Mercedes-Benz partnered with James Cameron to create an Avatar-based sustainable showcar, the Mercedes Vision AVTR, complete with a touch-based control system that rises from the console, a complete virtual instrument panel, and a fully-recycleable battery based on organic cell chemistry. The car is part of the company’s vision for carbon-neutral vehicle production, zero emissions and carbon-neutral fleet by 2023.
Audi showcased its AI:ME, a completely autonomous vehicle. There’s still a steering wheel and pedals in the car for when you decide to take control, though they remain hidden when they’re not in use, creating a lounge-like experience for the car’s passengers in tandem with various seating configurations available. The onboard intelligence system can also interact proactively with passengers, learning their preferences when it comes to climate control, interior lighting, or even various route suggestions. Audi’s screens had AR icons pop up to indicate how a windshield heads-up display could flag live points of interest, electric charging stations, and the like as you drive. At one point, it recommended a breathing exercise for a passenger, seemingly based on health data.
VR and AR for everyone
Virtual and augmented reality headsets and devices seemed to be everywhere at CES thanks to the rise of gaming and esports, as well as commercial applications. One notable device was the world’s first compact High Dynamic Range (HDR) capable VR eyeglasses by Panasonic. They display ultra high definition visuals without a "screen-door" effect (the lines between pixels that become visible in a screen that is positioned millimeters from your eyeball) thanks to a micro OLED panel and new optical driver which creates “natural and distortion-free images in super single focus.” Panasonic is relying on the rise of 5G mobile networks to provide wearers with real-time sports streams as well as virtual travel experiences.

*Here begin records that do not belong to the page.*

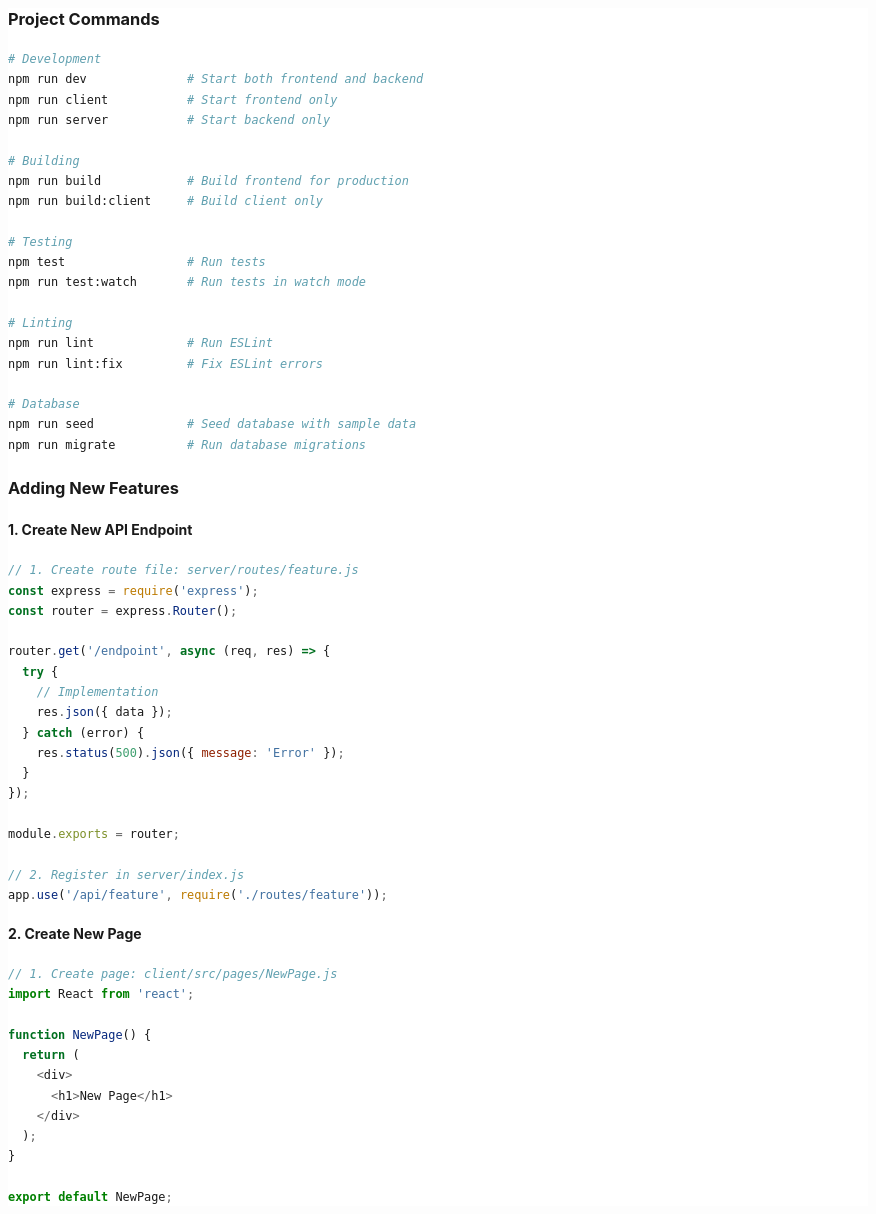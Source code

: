 ### Project Commands

```bash
# Development
npm run dev              # Start both frontend and backend
npm run client           # Start frontend only
npm run server           # Start backend only

# Building
npm run build            # Build frontend for production
npm run build:client     # Build client only

# Testing
npm test                 # Run tests
npm run test:watch       # Run tests in watch mode

# Linting
npm run lint             # Run ESLint
npm run lint:fix         # Fix ESLint errors

# Database
npm run seed             # Seed database with sample data
npm run migrate          # Run database migrations
```

### Adding New Features

#### 1. Create New API Endpoint

```javascript
// 1. Create route file: server/routes/feature.js
const express = require('express');
const router = express.Router();

router.get('/endpoint', async (req, res) => {
  try {
    // Implementation
    res.json({ data });
  } catch (error) {
    res.status(500).json({ message: 'Error' });
  }
});

module.exports = router;

// 2. Register in server/index.js
app.use('/api/feature', require('./routes/feature'));
```

#### 2. Create New Page

```javascript
// 1. Create page: client/src/pages/NewPage.js
import React from 'react';

function NewPage() {
  return (
    <div>
      <h1>New Page</h1>
    </div>
  );
}

export default NewPage;

```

Laptops with bending screens
Bendable laptops seem to be the new Holy Grail, and Intel’s Horseshoe Bend is a promising step in the right direction. It is essentially a 17-inch tablet or an all-in-one computer (if you use a kickstand and attach a keyboard and mouse) and it folds in half to become a 12.5-inch laptop with a touchscreen on one half and a touch keyboard and touchpad on the other. There's also a hardware keyboard that can slide onto the bottom touchscreen for those averse to virtual keyboards.
Life-changing connected health
Healthcare is being redefined by sensors and apps to go with them for better health tracking, preventive measures and telemedicine. Withings ScanWatch, for example, includes an electrocardiogram, photoplethysmography for optical heart rate, SpO2 for blood oxygen and deeper sleep analysis that can detect sleep apnea. GoBe3 can automatically track calorie intake and detect your stress levels based on skin readings using similar technology to what's used in lie-detector tests. There was also Valencell's blood pressure-sensing earbuds, which could be used to help fight hypertension, the world's most widespread undiagnosed condition.
Useful (and cuddly) robots
Jennie, an animatronic dog from Tombot, is a companion for seniors with dementia and people with autism and PTSD. The creators of Lovot claim that this little robot will warm your heart. It responds to touch and smiles and giggles: just like a little kid, minus all the expenses. And there’s also RollBot, a robot by the toilet paper maker Charmin, who is happy to go get you a fresh roll.
Though not exactly a tech product, Impossible Pork, the latest plant-based meat substitute from Impossible Foods, made a big impact at CES 2020 and earned generally decent remarks from taste testers. It doesn't have an exact launch date, but we generally expect to see it in grocery stores and/or restaurants later this year, similar to Impossible Burger 2.0.